## Work to complete
Extract exactly the lines from the top of the records through the line containing "<code>java.lang.String</code> | Docs", and keep pictures out of the copy.

## Given information
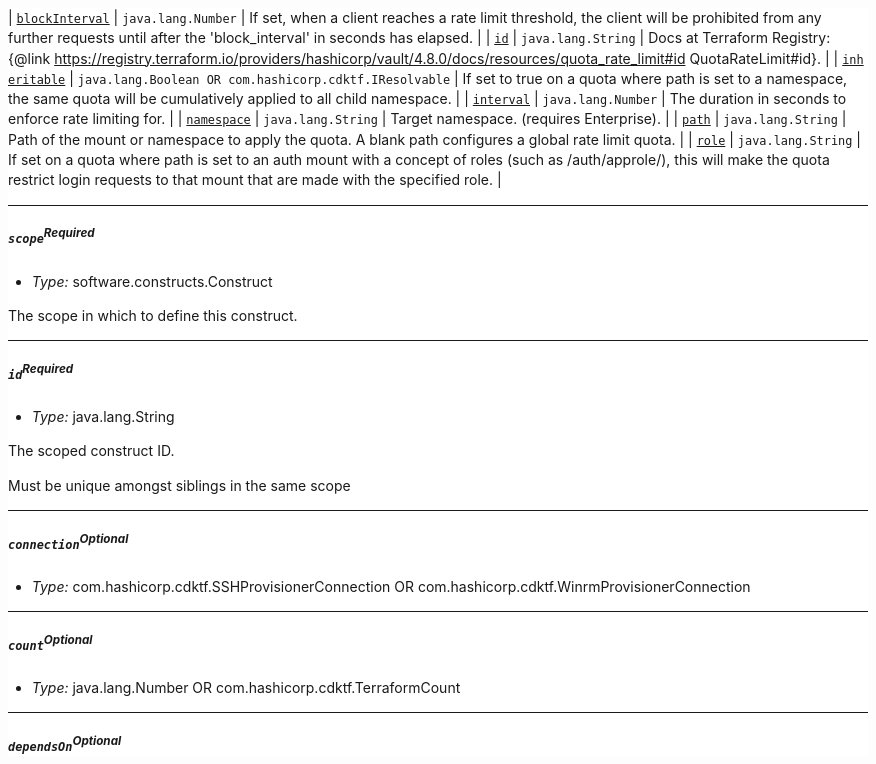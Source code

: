 | <code><a href="#@cdktf/provider-vault.quotaRateLimit.QuotaRateLimit.Initializer.parameter.blockInterval">blockInterval</a></code> | <code>java.lang.Number</code> | If set, when a client reaches a rate limit threshold, the client will be prohibited from any further requests until after the 'block_interval' in seconds has elapsed. |
| <code><a href="#@cdktf/provider-vault.quotaRateLimit.QuotaRateLimit.Initializer.parameter.id">id</a></code> | <code>java.lang.String</code> | Docs at Terraform Registry: {@link https://registry.terraform.io/providers/hashicorp/vault/4.8.0/docs/resources/quota_rate_limit#id QuotaRateLimit#id}. |
| <code><a href="#@cdktf/provider-vault.quotaRateLimit.QuotaRateLimit.Initializer.parameter.inheritable">inheritable</a></code> | <code>java.lang.Boolean OR com.hashicorp.cdktf.IResolvable</code> | If set to true on a quota where path is set to a namespace, the same quota will be cumulatively applied to all child namespace. |
| <code><a href="#@cdktf/provider-vault.quotaRateLimit.QuotaRateLimit.Initializer.parameter.interval">interval</a></code> | <code>java.lang.Number</code> | The duration in seconds to enforce rate limiting for. |
| <code><a href="#@cdktf/provider-vault.quotaRateLimit.QuotaRateLimit.Initializer.parameter.namespace">namespace</a></code> | <code>java.lang.String</code> | Target namespace. (requires Enterprise). |
| <code><a href="#@cdktf/provider-vault.quotaRateLimit.QuotaRateLimit.Initializer.parameter.path">path</a></code> | <code>java.lang.String</code> | Path of the mount or namespace to apply the quota. A blank path configures a global rate limit quota. |
| <code><a href="#@cdktf/provider-vault.quotaRateLimit.QuotaRateLimit.Initializer.parameter.role">role</a></code> | <code>java.lang.String</code> | If set on a quota where path is set to an auth mount with a concept of roles (such as /auth/approle/), this will make the quota restrict login requests to that mount that are made with the specified role. |

---

##### `scope`<sup>Required</sup> <a name="scope" id="@cdktf/provider-vault.quotaRateLimit.QuotaRateLimit.Initializer.parameter.scope"></a>

- *Type:* software.constructs.Construct

The scope in which to define this construct.

---

##### `id`<sup>Required</sup> <a name="id" id="@cdktf/provider-vault.quotaRateLimit.QuotaRateLimit.Initializer.parameter.id"></a>

- *Type:* java.lang.String

The scoped construct ID.

Must be unique amongst siblings in the same scope

---

##### `connection`<sup>Optional</sup> <a name="connection" id="@cdktf/provider-vault.quotaRateLimit.QuotaRateLimit.Initializer.parameter.connection"></a>

- *Type:* com.hashicorp.cdktf.SSHProvisionerConnection OR com.hashicorp.cdktf.WinrmProvisionerConnection

---

##### `count`<sup>Optional</sup> <a name="count" id="@cdktf/provider-vault.quotaRateLimit.QuotaRateLimit.Initializer.parameter.count"></a>

- *Type:* java.lang.Number OR com.hashicorp.cdktf.TerraformCount

---

##### `dependsOn`<sup>Optional</sup> <a name="dependsOn" id="@cdktf/provider-vault.quotaRateLimit.QuotaRateLimit.Initializer.parameter.dependsOn"></a>
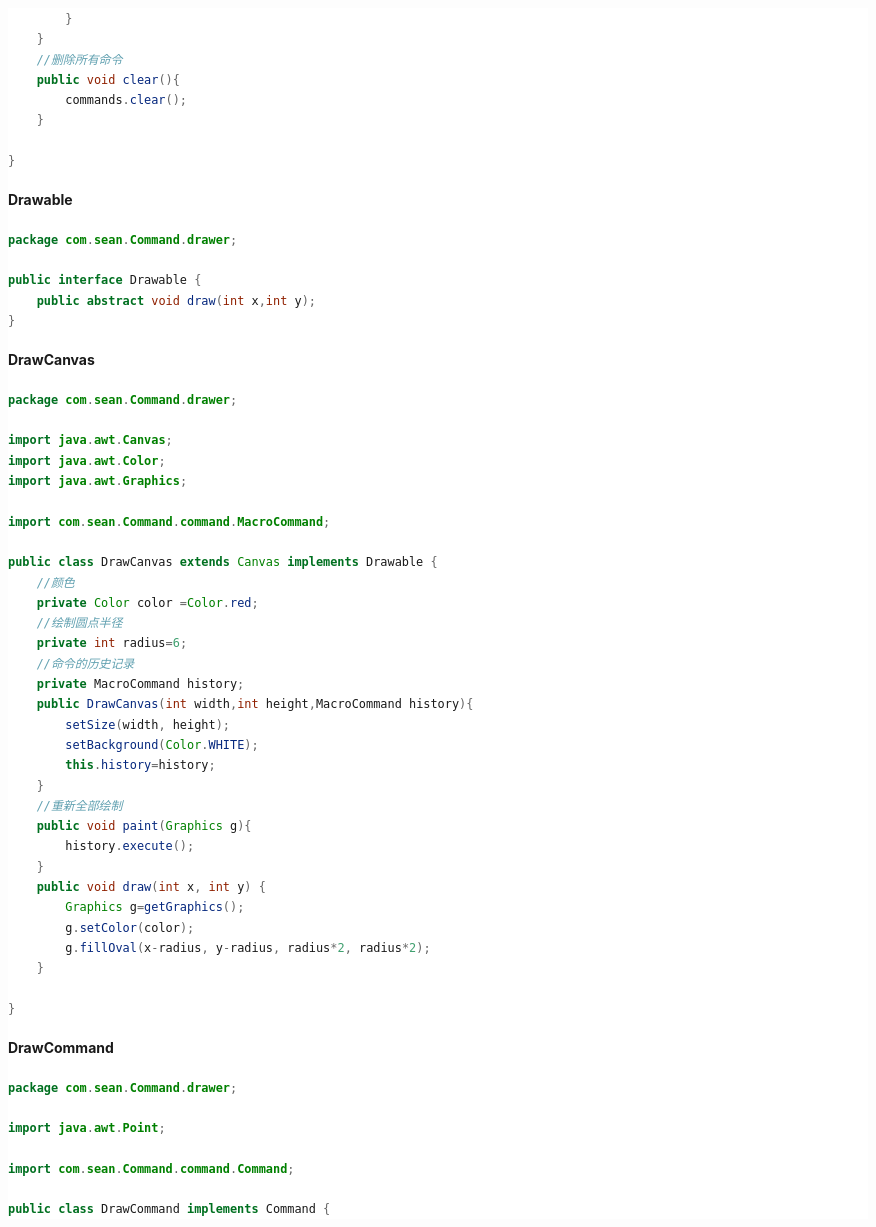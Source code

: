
 ``` java
		}
	}
	//删除所有命令
	public void clear(){
		commands.clear();
	}

}
```

#### Drawable
``` java
package com.sean.Command.drawer;

public interface Drawable {
	public abstract void draw(int x,int y);
}

```
#### DrawCanvas
``` java
package com.sean.Command.drawer;

import java.awt.Canvas;
import java.awt.Color;
import java.awt.Graphics;

import com.sean.Command.command.MacroCommand;

public class DrawCanvas extends Canvas implements Drawable {
	//颜色
	private Color color =Color.red;
	//绘制圆点半径
	private int radius=6;
	//命令的历史记录
	private MacroCommand history;
	public DrawCanvas(int width,int height,MacroCommand history){
		setSize(width, height);
		setBackground(Color.WHITE);
		this.history=history;
	}
	//重新全部绘制
	public void paint(Graphics g){
		history.execute();
	}
	public void draw(int x, int y) {
		Graphics g=getGraphics();
		g.setColor(color);
		g.fillOval(x-radius, y-radius, radius*2, radius*2);
	}

}

```
#### DrawCommand
``` java
package com.sean.Command.drawer;

import java.awt.Point;

import com.sean.Command.command.Command;

public class DrawCommand implements Command {
```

## Exercise output
Source code

: | <code><a href="#@cdktf/provider-vault.quotaRateLimit.QuotaRateLimit.Initializer.parameter.blockInterval">blockInterval</a></code> | <code>java.lang.Number</code> | If set, when a client reaches a rate limit threshold, the client will be prohibited from any further requests until after the 'block_interval' in seconds has elapsed. |
| <code><a href="#@cdktf/provider-vault.quotaRateLimit.QuotaRateLimit.Initializer.parameter.id">id</a></code> | <code>java.lang.String</code> | Docs at Terraform Registry: {@link https://registry.terraform.io/providers/hashicorp/vault/4.8.0/docs/resources/quota_rate_limit#id QuotaRateLimit#id}. |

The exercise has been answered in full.